If a small graphical window opens, vizdoom installation is fine.

Just a remark about the basic.cfg file. If you make a typo in a statement, there's no error message displayed. The statement is simply ignored by the parser of the file, leading to unexpected behavior. For example, in step 6, I first tried `screen_format = GRAY8  # used to be: CRCGCB` instead of `screen_format = GRAY8`. The parser can't handle comments behind a statement. The image was not single-channel grayscale, but remained 3-channel color, leading to the error `ValueError: ('Cannot warp empty image with dimensions', (0, 180, 320))`.

More info on Vizdoom:
* [vizdoom tutorial](http://vizdoom.cs.put.edu.pl/tutorial)
* [vizdoom source code](https://github.com/mwydmuch/ViZDoom)

## Training

Training with 500 episodes takes about half an hour, however very much depending on type of computer and whether you use the GPU. The first couple of episodes take a lot of time, but as the agent improves, later episodes take less time to complete. Because the learned model is saved every 5 episodes, you can stop training before the 500 episodes have been done, without losing the training effort.

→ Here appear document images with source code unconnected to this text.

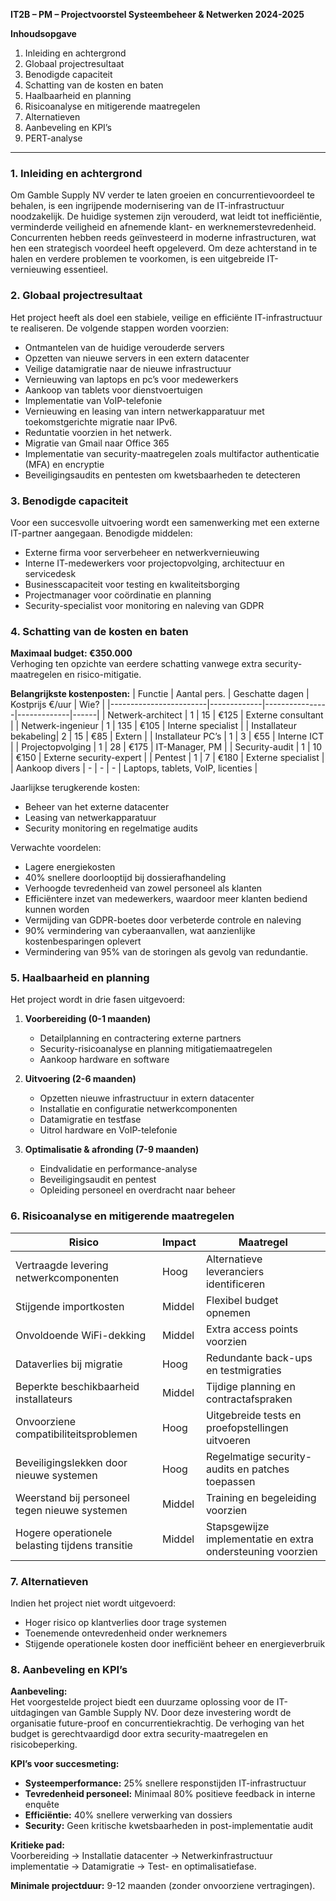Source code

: **IT2B – PM – Projectvoorstel Systeembeheer & Netwerken 2024-2025**  

**Inhoudsopgave**  
1. Inleiding en achtergrond  
2. Globaal projectresultaat  
3. Benodigde capaciteit  
4. Schatting van de kosten en baten  
5. Haalbaarheid en planning  
6. Risicoanalyse en mitigerende maatregelen  
7. Alternatieven  
8. Aanbeveling en KPI’s  
9. PERT-analyse  

---

### **1. Inleiding en achtergrond**  
Om Gamble Supply NV verder te laten groeien en concurrentievoordeel te behalen, is een ingrijpende modernisering van de IT-infrastructuur noodzakelijk. De huidige systemen zijn verouderd, wat leidt tot inefficiëntie, verminderde veiligheid en afnemende klant- en werknemerstevredenheid. Concurrenten hebben reeds geïnvesteerd in moderne infrastructuren, wat hen een strategisch voordeel heeft opgeleverd. Om deze achterstand in te halen en verdere problemen te voorkomen, is een uitgebreide IT-vernieuwing essentieel.

### **2. Globaal projectresultaat**  
Het project heeft als doel een stabiele, veilige en efficiënte IT-infrastructuur te realiseren. De volgende stappen worden voorzien:

- Ontmantelen van de huidige verouderde servers
- Opzetten van nieuwe servers in een extern datacenter
- Veilige datamigratie naar de nieuwe infrastructuur
- Vernieuwing van laptops en pc’s voor medewerkers
- Aankoop van tablets voor dienstvoertuigen
- Implementatie van VoIP-telefonie
- Vernieuwing en leasing van intern netwerkapparatuur met toekomstgerichte migratie naar IPv6.
- Reduntatie voorzien in het netwerk.
- Migratie van Gmail naar Office 365
- Implementatie van security-maatregelen zoals multifactor authenticatie (MFA) en encryptie
- Beveiligingsaudits en pentesten om kwetsbaarheden te detecteren

### **3. Benodigde capaciteit**  
Voor een succesvolle uitvoering wordt een samenwerking met een externe IT-partner aangegaan. Benodigde middelen:

- Externe firma voor serverbeheer en netwerkvernieuwing
- Interne IT-medewerkers voor projectopvolging, architectuur en servicedesk
- Businesscapaciteit voor testing en kwaliteitsborging
- Projectmanager voor coördinatie en planning
- Security-specialist voor monitoring en naleving van GDPR

### **4. Schatting van de kosten en baten**  
**Maximaal budget: €350.000**  
Verhoging ten opzichte van eerdere schatting vanwege extra security-maatregelen en risico-mitigatie. 

**Belangrijkste kostenposten:**
| Functie                 | Aantal pers. | Geschatte dagen | Kostprijs €/uur | Wie? |
|------------------------|-------------|----------------|-------------|------|
| Netwerk-architect     | 1           | 15             | €125       | Externe consultant |
| Netwerk-ingenieur     | 1           | 135            | €105       | Interne specialist |
| Installateur bekabeling| 2           | 15             | €85        | Extern |
| Installateur PC’s     | 1           | 3              | €55        | Interne ICT |
| Projectopvolging      | 1           | 28             | €175       | IT-Manager, PM |
| Security-audit        | 1           | 10             | €150       | Externe security-expert |
| Pentest               | 1           | 7              | €180       | Externe specialist |
| Aankoop divers        | -           | -              | -           | Laptops, tablets, VoIP, licenties |

Jaarlijkse terugkerende kosten:
- Beheer van het externe datacenter
- Leasing van netwerkapparatuur
- Security monitoring en regelmatige audits

Verwachte voordelen:
- Lagere energiekosten
- 40% snellere doorlooptijd bij dossierafhandeling
- Verhoogde tevredenheid van zowel personeel als klanten
- Efficiëntere inzet van medewerkers, waardoor meer klanten bediend kunnen worden
- Vermijding van GDPR-boetes door verbeterde controle en naleving
- 90% vermindering van cyberaanvallen, wat aanzienlijke kostenbesparingen oplevert
- Vermindering van 95% van de storingen als gevolg van redundantie.

### **5. Haalbaarheid en planning**  
Het project wordt in drie fasen uitgevoerd:

1. **Voorbereiding (0-1 maanden)**  
   - Detailplanning en contractering externe partners  
   - Security-risicoanalyse en planning mitigatiemaatregelen  
   - Aankoop hardware en software  
   
2. **Uitvoering (2-6 maanden)**  
   - Opzetten nieuwe infrastructuur in extern datacenter  
   - Installatie en configuratie netwerkcomponenten  
   - Datamigratie en testfase  
   - Uitrol hardware en VoIP-telefonie  
   
3. **Optimalisatie & afronding (7-9 maanden)**  
   - Eindvalidatie en performance-analyse  
   - Beveiligingsaudit en pentest  
   - Opleiding personeel en overdracht naar beheer  

### **6. Risicoanalyse en mitigerende maatregelen**  
**Risico** | **Impact** | **Maatregel**  
--- | --- | ---  
Vertraagde levering netwerkcomponenten | Hoog | Alternatieve leveranciers identificeren  
Stijgende importkosten | Middel | Flexibel budget opnemen  
Onvoldoende WiFi-dekking | Middel | Extra access points voorzien  
Dataverlies bij migratie | Hoog | Redundante back-ups en testmigraties  
Beperkte beschikbaarheid installateurs | Middel | Tijdige planning en contractafspraken  
Onvoorziene compatibiliteitsproblemen | Hoog | Uitgebreide tests en proefopstellingen uitvoeren  
Beveiligingslekken door nieuwe systemen | Hoog | Regelmatige security-audits en patches toepassen  
Weerstand bij personeel tegen nieuwe systemen | Middel | Training en begeleiding voorzien  
Hogere operationele belasting tijdens transitie | Middel | Stapsgewijze implementatie en extra ondersteuning voorzien

### **7. Alternatieven**  
Indien het project niet wordt uitgevoerd:
- Hoger risico op klantverlies door trage systemen
- Toenemende ontevredenheid onder werknemers
- Stijgende operationele kosten door inefficiënt beheer en energieverbruik

### **8. Aanbeveling en KPI’s**  
**Aanbeveling:**  
Het voorgestelde project biedt een duurzame oplossing voor de IT-uitdagingen van Gamble Supply NV. Door deze investering wordt de organisatie future-proof en concurrentiekrachtig. De verhoging van het budget is gerechtvaardigd door extra security-maatregelen en risicobeperking.

**KPI’s voor succesmeting:**  
- **Systeemperformance:** 25% snellere responstijden IT-infrastructuur
- **Tevredenheid personeel:** Minimaal 80% positieve feedback in interne enquête
- **Efficiëntie:** 40% snellere verwerking van dossiers
- **Security:** Geen kritische kwetsbaarheden in post-implementatie audit

**Kritieke pad:**  
Voorbereiding → Installatie datacenter → Netwerkinfrastructuur implementatie → Datamigratie → Test- en optimalisatiefase.  

**Minimale projectduur:** 9-12 maanden (zonder onvoorziene vertragingen).

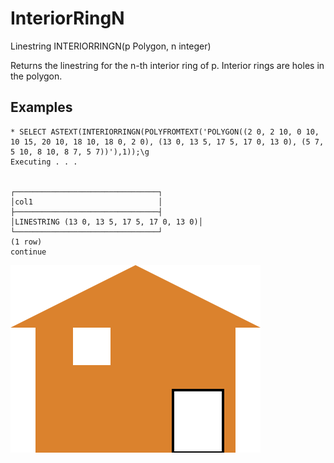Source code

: # InteriorRingN #

Linestring INTERIORRINGN(p Polygon, n integer)

Returns the linestring for the n-th interior ring of p. Interior rings are holes in the polygon.

## Examples ##

    * SELECT ASTEXT(INTERIORRINGN(POLYFROMTEXT('POLYGON((2 0, 2 10, 0 10, 10 15, 20 10, 18 10, 18 0, 2 0), (13 0, 13 5, 17 5, 17 0, 13 0), (5 7, 5 10, 8 10, 8 7, 5 7))'),1));\g
    Executing . . .


    ┌────────────────────────────────┐
    │col1                            │
    ├────────────────────────────────┤
    │LINESTRING (13 0, 13 5, 17 5, 17 0, 13 0)│
    └────────────────────────────────┘
    (1 row)
    continue

![InteriorRingN](interiorringn.svg)
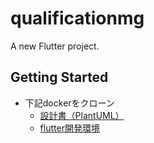# qualificationmg

A new Flutter project.

## Getting Started
* 下記dockerをクローン  
    * [設計書（PlantUML）](https://github.com/chibitachibita/docker-for-PlantUML)  
    * [flutter開発環境](https://github.com/NaoyaOgura0828/docker-develop-for-flutter)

Start tensorboard to see the loss decreasing:
* tensorboard --logdir tensorboard_logs
* http://localhost:6006/

## Running

After training the agent plays 100 episodes. Quite impressive to see the result in real-time!

In [4]:
import tensorflow as tf 
import numpy as np 
from vizdoom import *  # Doom environment
import random 
import time 
from skimage import transform
from collections import deque
import matplotlib.pyplot as plt

def create_environment():
    game = DoomGame()
    game.load_config("basic.cfg")
    game.set_doom_scenario_path("basic.wad") 
    game.init()
    
    left = [1, 0, 0]
    right = [0, 1, 0]
    shoot = [0, 0, 1]
    actions = [left, right, shoot]
    
    return game, actions
       
def test_environment():
    game, actions = create_environment()

    episodes = 3
    for i in range(episodes):
        game.new_episode()
        while not game.is_episode_finished():
            state = game.get_state()
            img = state.screen_buffer
            misc = state.game_variables
            action = random.choice(actions)
            reward = game.make_action(action)
            print("action: {}, reward: {}".format(action, reward))
            time.sleep(0.1)
        print ("Result:", game.get_total_reward())
        time.sleep(2)
    game.close()

# just to playtest if the vizdoom environment works
test_environment()


action: [1, 0, 0], reward: -1.0
action: [1, 0, 0], reward: -1.0
action: [0, 0, 1], reward: -1.0
action: [0, 1, 0], reward: -1.0
action: [0, 0, 1], reward: -1.0
action: [0, 1, 0], reward: -1.0
action: [1, 0, 0], reward: 100.0
action: [0, 1, 0], reward: -1.0
Result: 93.0
action: [0, 1, 0], reward: -1.0
action: [0, 1, 0], reward: -1.0
action: [0, 1, 0], reward: -1.0
action: [1, 0, 0], reward: -1.0
action: [0, 1, 0], reward: -1.0
action: [0, 1, 0], reward: -1.0
action: [0, 1, 0], reward: -1.0
action: [0, 0, 1], reward: -1.0
action: [1, 0, 0], reward: -1.0
action: [0, 0, 1], reward: -1.0
action: [0, 1, 0], reward: -1.0
action: [1, 0, 0], reward: -6.0
action: [1, 0, 0], reward: -1.0
action: [0, 0, 1], reward: -1.0
action: [0, 1, 0], reward: -1.0
action: [0, 0, 1], reward: -1.0
action: [0, 1, 0], reward: -1.0
action: [1, 0, 0], reward: -1.0
action: [1, 0, 0], reward: -1.0
action: [1, 0, 0], reward: -1.0
action: [0, 1, 0], reward: -1.0
action: [0, 1, 0], reward: -1.0
action: [0, 0, 1], reward:

In [8]:
# normalize and resize the frame
def preprocess_frame(frame):
    # greyscale frame already done in basic.cfg: "screen_format = GRAY8"    
    cropped_frame = frame[30:-10,30:-30]  # crop the screen (remove the roof because it contains no information)
    normalized_frame = cropped_frame/255.0  # normalize pixel values
    preprocessed_frame = transform.resize(normalized_frame, [84,84])  # resize the frame to shape (84, 84)
    
    return preprocessed_frame


# initialize deque with zero images; one array for each image
stack_size = 4 # We stack 4 frames
stacked_frames = deque([np.zeros((84,84), dtype=np.int) for i in range(stack_size)], maxlen=4) 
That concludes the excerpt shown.